If these mathematical comparisons be understood, or simply kept in mind, it will always be possible, whenever a decryptment process has been explained in connection with only one of the encipherments, to examine its “mathematical” details and learn from these in just what respects it would have to be modified in order that it may be applied with equal success to the other two encipherments. There is another interesting possibility which may have escaped the student’s notice. If he will turn back to Fig. 98, in which the same message, using the same key, was enciphered in both of the Beauforts, one encipherment coming out as K K Z B B I Z. . . . . and the other as Q Q B Z Z S B. . . . . , he will notice that these two cryptograms are complementary from beginning to end. If we saw any reason for doing so, we might convert either one of the Beaufort cryptograms to the other form, and apply its probable word with its own slide.

Now, having seen the great vulnerability of the famous “indecipherable cipher,” suppose we glance at some of the devices which have been used for doing away with its periodicity. One such device, that of auto-encipherment (autokey, autoclave), has been given its own separate [chapter] (the one immediately following), not because of its value as a cipher, but because of the very interesting decryptment problem it presents. A second device, the details of which may be examined in Fig. 115, consists in the use of a very long nonrepeating key, the popular name for which is “running key.” The value of such a key, for practical purposes, we have already seen; it was a key of this kind which Castle had used on his five or six cryptogram-beginnings. In single examples, however, it gives more trouble. Unless there is a probable word, its message and key must be dug out bit by bit, and if the encipherment is Vigenère, any recovered fragments can belong equally well to the

Figure 115
Vigenère with a "Running Key"
Key-letters: M Y C O U N T R Y T I S ...
Plaintext letters: S E N D S U P P L I E S ...
Cryptogram: E C P R M H I G J B M K ...

message or to the key. However, with its key known to be purely plaintext, no fragments need be considered except those which are usable combinations, and since the “running key cipher” makes a fascinating puzzle, a specimen has been included among the practice cryptograms. The original of this, apparently, was the Hermann cipher. This employed a slide which was identical with the Saint-Cyr slide except that the stationary alphabet carried an extra cell (position) marked “index” to be used instead of the Saint-Cyr index A. As the writer saw this, the index-cell was standing just ahead of A, so that the resulting encipherment would have been that of a Saint-Cyr slide on which the letter Z was serving as index-letter.

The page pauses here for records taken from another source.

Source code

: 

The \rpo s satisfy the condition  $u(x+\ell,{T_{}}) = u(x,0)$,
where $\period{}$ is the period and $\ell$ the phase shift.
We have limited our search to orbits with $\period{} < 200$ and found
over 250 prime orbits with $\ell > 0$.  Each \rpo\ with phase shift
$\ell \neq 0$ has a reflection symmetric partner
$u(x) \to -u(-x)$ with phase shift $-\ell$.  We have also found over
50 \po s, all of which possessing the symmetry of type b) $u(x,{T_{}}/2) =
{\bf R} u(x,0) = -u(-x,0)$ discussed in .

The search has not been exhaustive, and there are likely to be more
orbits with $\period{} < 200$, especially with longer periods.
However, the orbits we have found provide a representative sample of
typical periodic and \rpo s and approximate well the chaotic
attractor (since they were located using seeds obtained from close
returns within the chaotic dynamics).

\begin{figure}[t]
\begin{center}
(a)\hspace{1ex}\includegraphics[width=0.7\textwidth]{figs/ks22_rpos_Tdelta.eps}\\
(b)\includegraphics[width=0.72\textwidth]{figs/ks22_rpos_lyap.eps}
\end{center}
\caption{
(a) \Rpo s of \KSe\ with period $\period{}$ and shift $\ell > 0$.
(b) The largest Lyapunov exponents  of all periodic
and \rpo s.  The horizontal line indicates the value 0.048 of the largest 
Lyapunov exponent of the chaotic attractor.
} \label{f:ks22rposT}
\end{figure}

Of other devices aimed at destroying periodicity, quite a few have been based in some way on key-interruption. A key-word is selected, as INDEPENDENCE, but the encipherer breaks off before completely using his rotation, so that the completed cryptogram will be enciphered very irregularly by such a key as INDEP INDEPEND I IN INDEPENDENC IND INDEPEN. . . . . . Sometimes this is found as a word-spacing device, the key beginning over with each new word, though naturally not with word-separations showing in the cryptograms. But in the average case, the key-interruption takes place at the discretion of the encipherer; sometimes the agreement with his correspondent allows him to break off as he pleases without any sort of signal, leaving the decipherer to discover the interruptions through the fact that he can no longer decipher; again, he may use an indicator, as J. In the latter case, he must encipher any J’s which may happen to occur in his message by using the I-substitute; then, whenever he decides to break the key, he first enciphers a J. Thus, whenever the decipherer brings out the letter J, he knows that his key is to begin over with the encipherment of the next letter. It will be noticed that in all of these cases, the decipherer will have to do his work one letter at a time.